BEGIN

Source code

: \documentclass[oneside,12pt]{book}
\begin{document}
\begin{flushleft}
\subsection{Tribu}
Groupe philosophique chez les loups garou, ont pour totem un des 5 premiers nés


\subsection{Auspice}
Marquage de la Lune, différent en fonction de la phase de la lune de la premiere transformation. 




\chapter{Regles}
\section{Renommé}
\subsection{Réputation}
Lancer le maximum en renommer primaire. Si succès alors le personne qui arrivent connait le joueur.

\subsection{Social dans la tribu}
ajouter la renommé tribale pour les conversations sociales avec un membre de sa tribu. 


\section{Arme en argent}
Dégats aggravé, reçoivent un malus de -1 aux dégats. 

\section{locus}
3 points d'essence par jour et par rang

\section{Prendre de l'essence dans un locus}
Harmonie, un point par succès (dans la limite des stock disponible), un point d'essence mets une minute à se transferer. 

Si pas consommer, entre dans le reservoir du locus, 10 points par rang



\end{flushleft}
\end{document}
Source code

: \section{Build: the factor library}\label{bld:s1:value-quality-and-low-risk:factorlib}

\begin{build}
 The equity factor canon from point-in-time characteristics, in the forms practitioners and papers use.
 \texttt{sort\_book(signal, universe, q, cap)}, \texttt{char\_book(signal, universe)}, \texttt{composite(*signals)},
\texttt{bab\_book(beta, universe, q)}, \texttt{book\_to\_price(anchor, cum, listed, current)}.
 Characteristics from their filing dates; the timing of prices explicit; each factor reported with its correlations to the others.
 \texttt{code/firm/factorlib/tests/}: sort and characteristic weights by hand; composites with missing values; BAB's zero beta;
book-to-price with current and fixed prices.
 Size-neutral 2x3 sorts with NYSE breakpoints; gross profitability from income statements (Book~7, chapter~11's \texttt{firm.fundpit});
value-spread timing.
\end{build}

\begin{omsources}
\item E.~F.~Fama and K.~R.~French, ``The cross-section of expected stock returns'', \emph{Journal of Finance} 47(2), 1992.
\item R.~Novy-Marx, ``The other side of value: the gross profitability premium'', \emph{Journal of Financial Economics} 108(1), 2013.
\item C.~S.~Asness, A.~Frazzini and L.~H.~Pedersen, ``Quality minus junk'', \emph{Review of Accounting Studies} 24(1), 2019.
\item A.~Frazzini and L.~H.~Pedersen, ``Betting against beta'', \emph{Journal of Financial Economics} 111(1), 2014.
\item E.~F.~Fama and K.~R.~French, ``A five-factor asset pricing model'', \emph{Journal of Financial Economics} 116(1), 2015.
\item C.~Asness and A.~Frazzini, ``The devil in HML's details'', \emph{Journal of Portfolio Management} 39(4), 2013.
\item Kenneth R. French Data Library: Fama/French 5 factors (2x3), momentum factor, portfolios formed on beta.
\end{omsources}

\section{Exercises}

END

### Activity
Filter the entries down to the lines that include the string "factorlib".

### Solution to this task
: \section{Build: the factor library}\label{bld:s1:value-quality-and-low-risk:factorlib}
 \texttt{code/firm/factorlib/tests/}: sort and characteristic weights by hand; composites with missing values; BAB's zero beta;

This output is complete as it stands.